Том 2. Въезд в Париж
Шрифт:
– Если бы вы видали гордое выражение розового лица и посиневшего от страха носа! Он бормотал что-то очень невнятное; про… Данте, про «Божественную Комедию», эпоху Возрождения, про стишки менестрелей, про кватроченто… Я кусал губы, чтобы не расхохотаться. Редкий идеалист! Святой идеалист! Да ведь как же?! Ничего нет, всё вытоптано, выточено, опоганено, выпотрошено, забито, вбито, дохнут с голоду, жрут человечье мясо, нельзя охватить сознанием, что творится… а этот идеалист, в хорьковой шубе, с мраморным умывальником и пружинным матрацем, бредит еще о… Данте, о «Божественной Комедии», о кватроченто!.. Рядом стоит поручик Сушкин, в чахотке, бьет его лихорадка, израненный, медик, бросивший лазарет, влившийся в наш полк, оставшийся с нами до конца! Отца его, профессора медицины, комиссары расстреляли, как черносотенца. Рядом – Вася, мальчик совсем, примкнул с Ростова. Его сестер умучили постыдно, расстреляли родителей… Мой чеченец, Мустаф-Оглы, благородный, аул его стерли, и всё в нем стерли. Рядом – семинарист Неаполитанский, мужлан со слезами, бывало, певший «Волною Морскою» и восторженно говоривший о древней русской церковной живописи, мечтавший уйти в монахи, «когда очистим». И сын другого
– Но идеалист чувствовал себя что-то не очень важно. Что понимают в искусстве лесные люди! Мы осмотрели чемоданы и ящики. Было всего достаточно. Был даже серебряный кофейный сервиз! Профессор любил фамильное. У профессора оказались даже добровольческие английские фуфайки и даже добровольческие штаны. Он получал натурой! У профессора оказался непромокаемый офицерский плащ, с английским клеймом. Профессор боялся сырости. У профессора оказалась пара пятикилограммовых жестянок с американским мясом. И сгущенное молоко, и повидло, и бисквиты… – «Откуда это у вас, г. профессор?» – «Это мне выдавал…» – шепотом сообщил профессор, – и даже оглянулся! – «Осваг! Осведомительное Агентство у добровольцев». – «Ага, вы работали и на армию, г. профессор! Читали о… Данте?» Он забормотал: – «я читал вообще… К счастью, об этом неизвестно большевикам. Два раза я выступал с лекциями о…» – «А теперь, г. профессор, читаете о трубадурах?» – «Я профессор европейских литератур… Моя специальность „Эпоха Возрождения“». – «И это им очень нужно? И за это вам дали две подводы, и всё ваше барахло неприкосновенно, и вы перетаскиваете его через горы, с опасностью для жизни? Вы предусмотрительны и практичны, г. профессор. Вы не забыли даже и повидла!»

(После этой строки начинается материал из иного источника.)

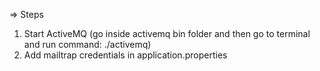 => Steps
1) Start ActiveMQ (go inside activemq bin folder and then go to terminal and run command: ./activemq)
2) Add mailtrap credentials in application.properties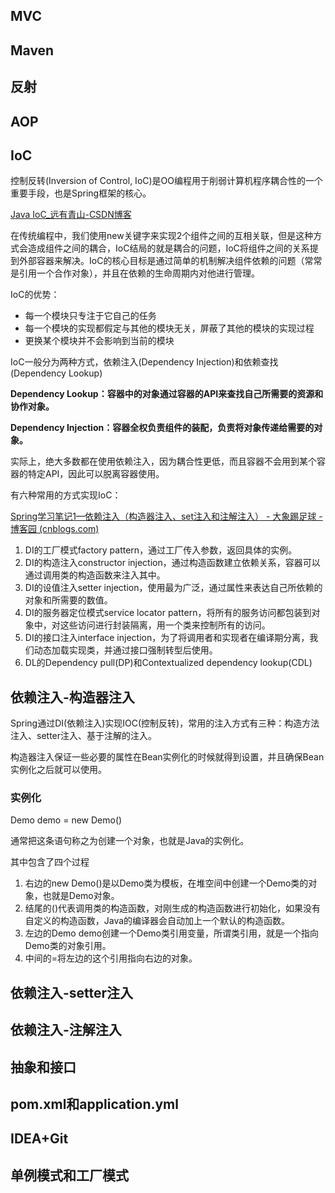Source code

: ## MVC







## Maven



## 反射





## AOP





## IoC

控制反转(Inversion of Control, IoC)是OO编程用于削弱计算机程序耦合性的一个重要手段，也是Spring框架的核心。

[Java IoC_远有青山-CSDN博客](https://blog.csdn.net/holandstone/article/details/23654853)

在传统编程中，我们使用new关键字来实现2个组件之间的互相关联，但是这种方式会造成组件之间的耦合，IoC结局的就是耦合的问题，IoC将组件之间的关系提到外部容器来解决。IoC的核心目标是通过简单的机制解决组件依赖的问题（常常是引用一个合作对象），并且在依赖的生命周期内对他进行管理。

IoC的优势：

- 每一个模块只专注于它自己的任务
- 每一个模块的实现都假定与其他的模块无关，屏蔽了其他的模块的实现过程
- 更换某个模块并不会影响到当前的模块

IoC一般分为两种方式，依赖注入(Dependency Injection)和依赖查找(Dependency Lookup)

**Dependency Lookup：容器中的对象通过容器的API来查找自己所需要的资源和协作对象。**

**Dependency Injection：容器全权负责组件的装配，负责将对象传递给需要的对象。**

实际上，绝大多数都在使用依赖注入，因为耦合性更低，而且容器不会用到某个容器的特定API，因此可以脱离容器使用。

有六种常用的方式实现IoC：

[Spring学习笔记1—依赖注入（构造器注入、set注入和注解注入） - 大象踢足球 - 博客园 (cnblogs.com)](https://www.cnblogs.com/Jason-Xiang/p/5345342.html)

1. DI的工厂模式factory pattern，通过工厂传入参数，返回具体的实例。
2. DI的构造注入constructor injection，通过构造函数建立依赖关系，容器可以通过调用类的构造函数来注入其中。
3. DI的设值注入setter injection，使用最为广泛，通过属性来表达自己所依赖的对象和所需要的数值。
4. DI的服务器定位模式service locator pattern，将所有的服务访问都包装到对象中，对这些访问进行封装隔离，用一个类来控制所有的访问。
5. DI的接口注入interface injection，为了将调用者和实现者在编译期分离，我们动态加载实现类，并通过接口强制转型后使用。
6. DL的Dependency pull(DP)和Contextualized dependency lookup(CDL)



### 





## 依赖注入-构造器注入

Spring通过DI(依赖注入)实现IOC(控制反转)，常用的注入方式有三种：构造方法注入、setter注入、基于注解的注入。

构造器注入保证一些必要的属性在Bean实例化的时候就得到设置，并且确保Bean实例化之后就可以使用。





### 实例化

Demo demo = new Demo()

通常把这条语句称之为创建一个对象，也就是Java的实例化。

其中包含了四个过程

1. 右边的new Demo()是以Demo类为模板，在堆空间中创建一个Demo类的对象，也就是Demo对象。
2. 结尾的()代表调用类的构造函数，对刚生成的构造函数进行初始化，如果没有自定义的构造函数，Java的编译器会自动加上一个默认的构造函数。
3. 左边的Demo demo创建一个Demo类引用变量，所谓类引用，就是一个指向Demo类的对象引用。
4. 中间的=将左边的这个引用指向右边的对象。





## 依赖注入-setter注入







## 依赖注入-注解注入







## 抽象和接口









## pom.xml和application.yml







## IDEA+Git





## 





## 单例模式和工厂模式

– Профессор похлопывал глазами. – «Что вы держите, г. профессор?» – мотнул я на завернутое в чехле. Размотали и вытащили… небольшой, зеленоватой бронзы, бюст Данте, известный, в лаврах. – «Осмотреть карманы г. профессора!» Нашли билет члена ученой коллегии Наркомпроса, записную книжку. В ней – «программы текущих лекций». Помню: «Марксистский подход к Эпохе Возрождения», «Эпоха Возрождения как яркий протест против гнета и мрака Церкви», «Искусство как средство борьбы с религиозным суеверием», «Маркс как выразитель духовных сил Европы», «Элементы сатиры на религию в русском народном творчестве»…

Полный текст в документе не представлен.